"Yoga retreats" and our daily defeats
Vilma Djala
EIT Digital | MBA KU Leuven | Dream VC Fellow | Innovation & Financial Literacy
The end of September, the real start of the year, is coming. I have always loved this month when we still are full of the memories of our summer, we are tanned, we look healthy, full of projects, of things to improve and mend. Armed with the confidence that we can do so. A fresh memory of the fact that life isn’t so bad after all. The start of January is different, you wake up after a night where you felt obliged to have fun and you did not have nearly as much as you thought you should have. January is accusatory, and September is encouraging.?

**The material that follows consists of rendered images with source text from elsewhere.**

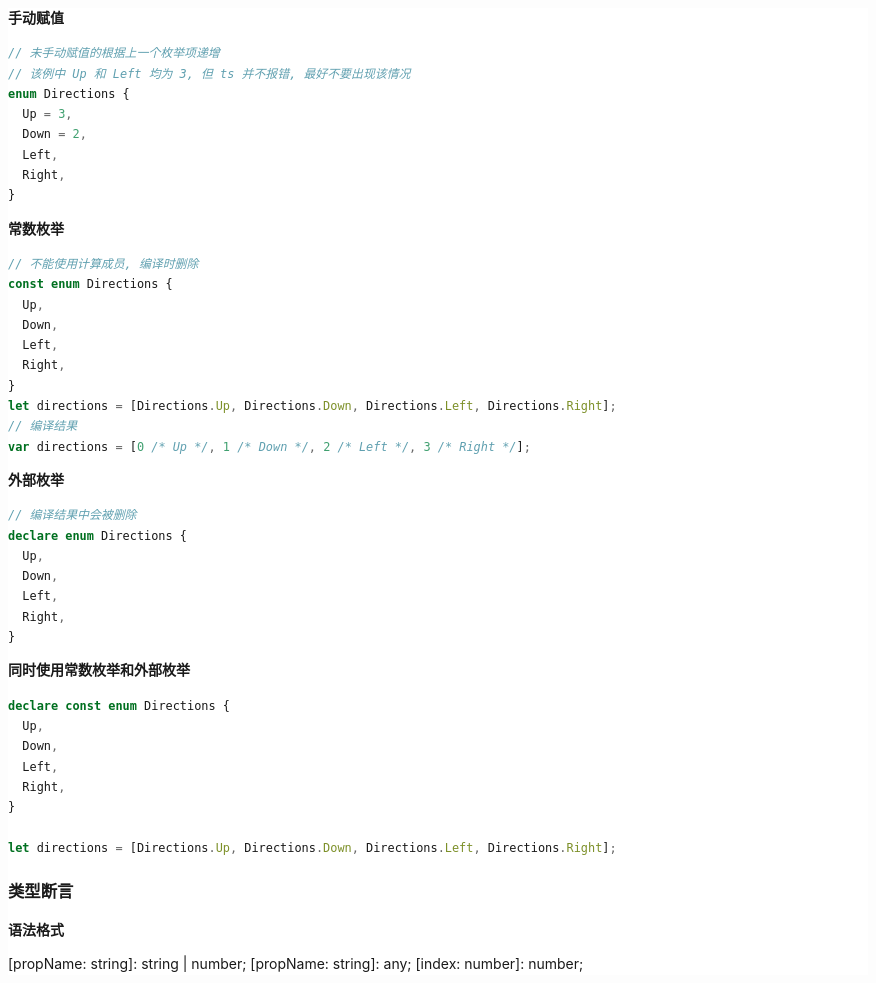 **手动赋值**

```typescript
// 未手动赋值的根据上一个枚举项递增
// 该例中 Up 和 Left 均为 3, 但 ts 并不报错, 最好不要出现该情况
enum Directions {
  Up = 3,
  Down = 2,
  Left,
  Right,
}
```

**常数枚举**

```typescript
// 不能使用计算成员, 编译时删除
const enum Directions {
  Up,
  Down,
  Left,
  Right,
}
let directions = [Directions.Up, Directions.Down, Directions.Left, Directions.Right];
// 编译结果
var directions = [0 /* Up */, 1 /* Down */, 2 /* Left */, 3 /* Right */];
```

**外部枚举**

```typescript
// 编译结果中会被删除
declare enum Directions {
  Up,
  Down,
  Left,
  Right,
}
```

**同时使用常数枚举和外部枚举**

```typescript
declare const enum Directions {
  Up,
  Down,
  Left,
  Right,
}

let directions = [Directions.Up, Directions.Down, Directions.Left, Directions.Right];
```

### 类型断言

**语法格式**


  [propName: string]: string | number;
  [propName: string]: any;
  [index: number]: number; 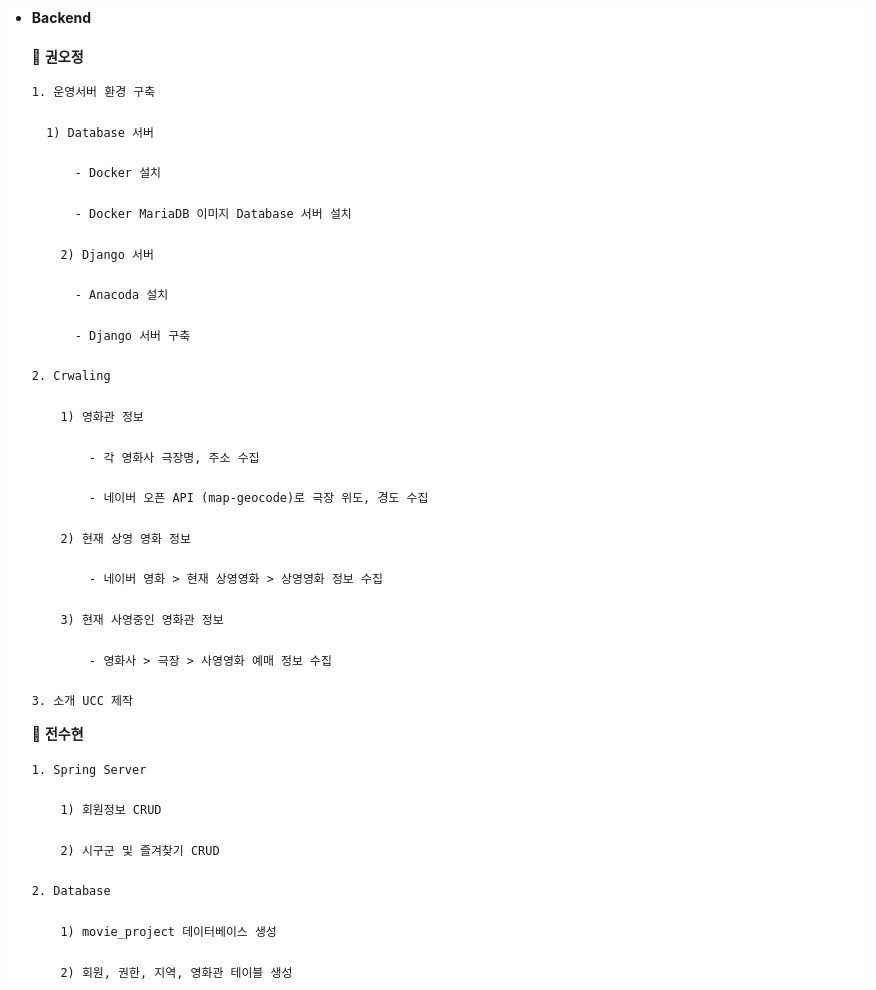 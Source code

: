 - #### Backend

  👨 **권오정** 

  ```
  1. 운영서버 환경 구축

  	1) Database 서버

	  	- Docker 설치

	  	- Docker MariaDB 이미지 Database 서버 설치

	  2) Django 서버

	  	- Anacoda 설치

	  	- Django 서버 구축

  2. Crwaling

	  1) 영화관 정보

		  - 각 영화사 극장명, 주소 수집

		  - 네이버 오픈 API (map-geocode)로 극장 위도, 경도 수집

	  2) 현재 상영 영화 정보

		  - 네이버 영화 > 현재 상영영화 > 상영영화 정보 수집

	  3) 현재 사영중인 영화관 정보

		  - 영화사 > 극장 > 사영영화 예매 정보 수집

  3. 소개 UCC 제작
  ```

  👩 **전수현**

  ```
  1. Spring Server

	  1) 회원정보 CRUD

	  2) 시구군 및 즐겨찾기 CRUD

  2. Database

	  1) movie_project 데이터베이스 생성

	  2) 회원, 권한, 지역, 영화관 테이블 생성
  ```
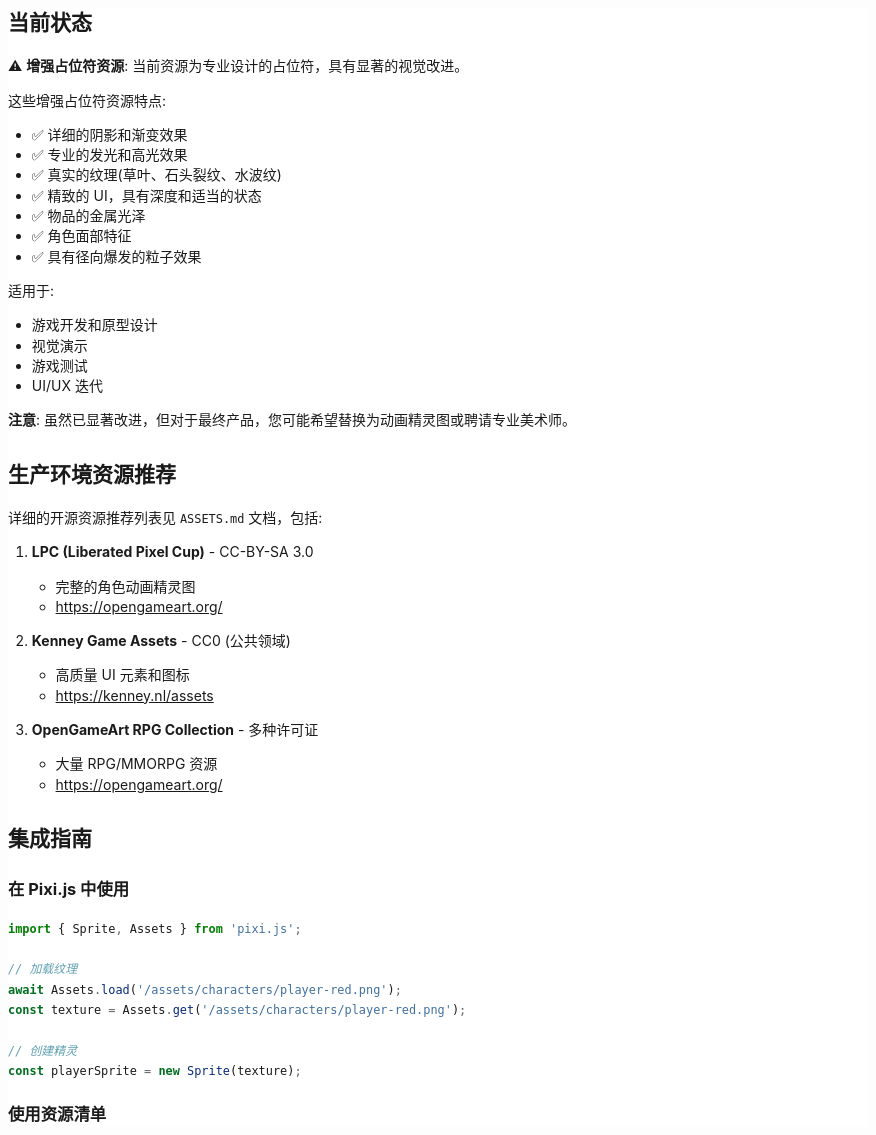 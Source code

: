 ## 当前状态

⚠️ **增强占位符资源**: 当前资源为专业设计的占位符，具有显著的视觉改进。

这些增强占位符资源特点:
- ✅ 详细的阴影和渐变效果
- ✅ 专业的发光和高光效果
- ✅ 真实的纹理(草叶、石头裂纹、水波纹)
- ✅ 精致的 UI，具有深度和适当的状态
- ✅ 物品的金属光泽
- ✅ 角色面部特征
- ✅ 具有径向爆发的粒子效果

适用于:
- 游戏开发和原型设计
- 视觉演示
- 游戏测试
- UI/UX 迭代

**注意**: 虽然已显著改进，但对于最终产品，您可能希望替换为动画精灵图或聘请专业美术师。

## 生产环境资源推荐

详细的开源资源推荐列表见 `ASSETS.md` 文档，包括:

1. **LPC (Liberated Pixel Cup)** - CC-BY-SA 3.0
   - 完整的角色动画精灵图
   - https://opengameart.org/

2. **Kenney Game Assets** - CC0 (公共领域)
   - 高质量 UI 元素和图标
   - https://kenney.nl/assets

3. **OpenGameArt RPG Collection** - 多种许可证
   - 大量 RPG/MMORPG 资源
   - https://opengameart.org/

## 集成指南

### 在 Pixi.js 中使用

```typescript
import { Sprite, Assets } from 'pixi.js';

// 加载纹理
await Assets.load('/assets/characters/player-red.png');
const texture = Assets.get('/assets/characters/player-red.png');

// 创建精灵
const playerSprite = new Sprite(texture);
```

### 使用资源清单
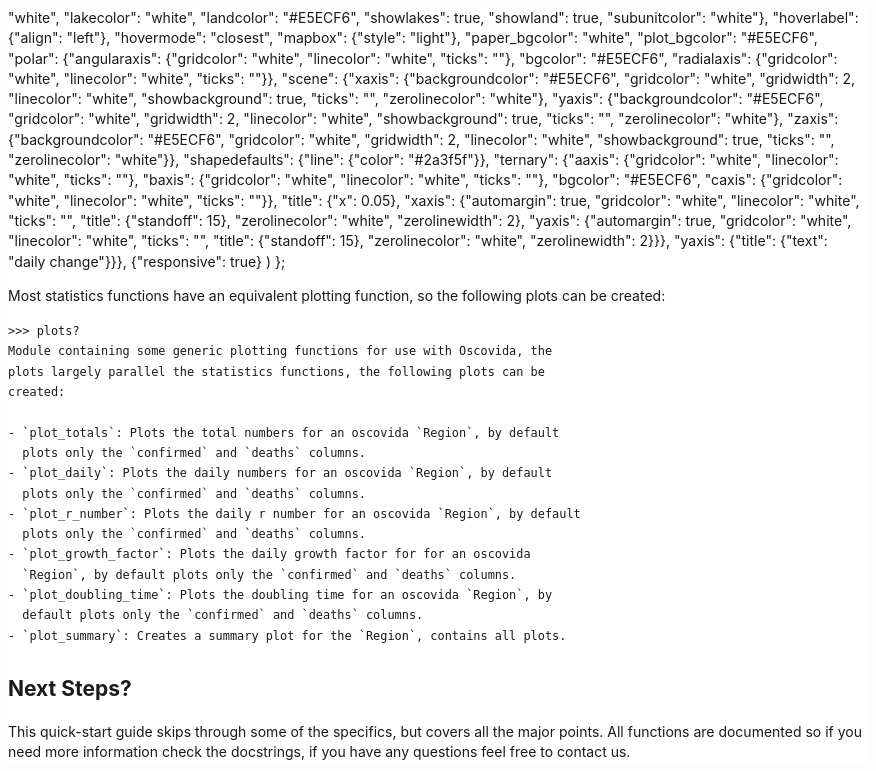 "white", "lakecolor": "white", "landcolor": "#E5ECF6", "showlakes": true, "showland": true, "subunitcolor": "white"}, "hoverlabel": {"align": "left"}, "hovermode": "closest", "mapbox": {"style": "light"}, "paper_bgcolor": "white", "plot_bgcolor": "#E5ECF6", "polar": {"angularaxis": {"gridcolor": "white", "linecolor": "white", "ticks": ""}, "bgcolor": "#E5ECF6", "radialaxis": {"gridcolor": "white", "linecolor": "white", "ticks": ""}}, "scene": {"xaxis": {"backgroundcolor": "#E5ECF6", "gridcolor": "white", "gridwidth": 2, "linecolor": "white", "showbackground": true, "ticks": "", "zerolinecolor": "white"}, "yaxis": {"backgroundcolor": "#E5ECF6", "gridcolor": "white", "gridwidth": 2, "linecolor": "white", "showbackground": true, "ticks": "", "zerolinecolor": "white"}, "zaxis": {"backgroundcolor": "#E5ECF6", "gridcolor": "white", "gridwidth": 2, "linecolor": "white", "showbackground": true, "ticks": "", "zerolinecolor": "white"}}, "shapedefaults": {"line": {"color": "#2a3f5f"}}, "ternary": {"aaxis": {"gridcolor": "white", "linecolor": "white", "ticks": ""}, "baxis": {"gridcolor": "white", "linecolor": "white", "ticks": ""}, "bgcolor": "#E5ECF6", "caxis": {"gridcolor": "white", "linecolor": "white", "ticks": ""}}, "title": {"x": 0.05}, "xaxis": {"automargin": true, "gridcolor": "white", "linecolor": "white", "ticks": "", "title": {"standoff": 15}, "zerolinecolor": "white", "zerolinewidth": 2}, "yaxis": {"automargin": true, "gridcolor": "white", "linecolor": "white", "ticks": "", "title": {"standoff": 15}, "zerolinecolor": "white", "zerolinewidth": 2}}}, "yaxis": {"title": {"text": "daily change"}}},
              {"responsive": true}
          )
      };
  </script>
</div>

Most statistics functions have an equivalent plotting function, so the following
plots can be created:

```py3
>>> plots?
Module containing some generic plotting functions for use with Oscovida, the
plots largely parallel the statistics functions, the following plots can be
created:

- `plot_totals`: Plots the total numbers for an oscovida `Region`, by default
  plots only the `confirmed` and `deaths` columns.
- `plot_daily`: Plots the daily numbers for an oscovida `Region`, by default
  plots only the `confirmed` and `deaths` columns.
- `plot_r_number`: Plots the daily r number for an oscovida `Region`, by default
  plots only the `confirmed` and `deaths` columns.
- `plot_growth_factor`: Plots the daily growth factor for for an oscovida
  `Region`, by default plots only the `confirmed` and `deaths` columns.
- `plot_doubling_time`: Plots the doubling time for an oscovida `Region`, by
  default plots only the `confirmed` and `deaths` columns.
- `plot_summary`: Creates a summary plot for the `Region`, contains all plots.
```

## Next Steps?

This quick-start guide skips through some of the specifics, but covers all the
major points. All functions are documented so if you need more information check
the docstrings, if you have any questions feel free to contact us.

This summer, one notable trend was the rise of "retreats" – escapes to serene locations for yoga, nature, and healing. Perhaps driven by my mother's affinity for staying on-trend or her commitment to the "tough love" approach, I found myself unwittingly scheduled for a few days in the remote Albanian countryside, courtesy of my uncle. Initially, I was annoyed, as I'm not exactly a country enthusiast. I tend to get restless after a few days without the noise and bustle of city life. However, as I contemplated the opportunity to spend five uninterrupted days in the village of my childhood, surrounded by cousins and grandparents, my perspective shifted. I saw it as a chance to rekindle my connection to that place, to revisit my grandmother's abandoned house, and to indulge in simple pleasures like reading, writing, exploring the fields, and indulging in my guilty pleasure – Turkish soap operas. A word of caution about those shows: they may set unrealistic expectations for romantic love and Turkish men. In reality, not many men today are willing to risk their empires for a humble maiden, and the streets of Istanbul don't exactly teem with Sultans.
Expectations:
Reality:
But that wasn't the only reality check I encountered during my "retreat" at my uncle's place. I decided to join in their daily routine, an endeavor that proved more challenging than I anticipated. The day began at 4 a.m. with milking cows and guiding them to pasture, where the fresh air and morning dew refreshed our spirits. At 5 a.m., we meticulously filled 40 plastic bottles with fresh milk, a task my aunt executed with uncanny precision. I, on the other hand, struggled to keep my eyes open. Following that, at 6 a.m., we embarked on a journey to deliver these bottles to clients in the city. Only after completing the rounds did we allow ourselves a well-deserved break – a cup of coffee and honey petulla at a nearby café. We returned home to bake fresh bread, prepare lunch with garden-fresh ingredients, steal a brief nap after the meal, clean a sizable villa, tend to the cows again, whip up a lighter dinner, and retire by 10 p.m. The cycle repeated itself for the remaining days, without deviation.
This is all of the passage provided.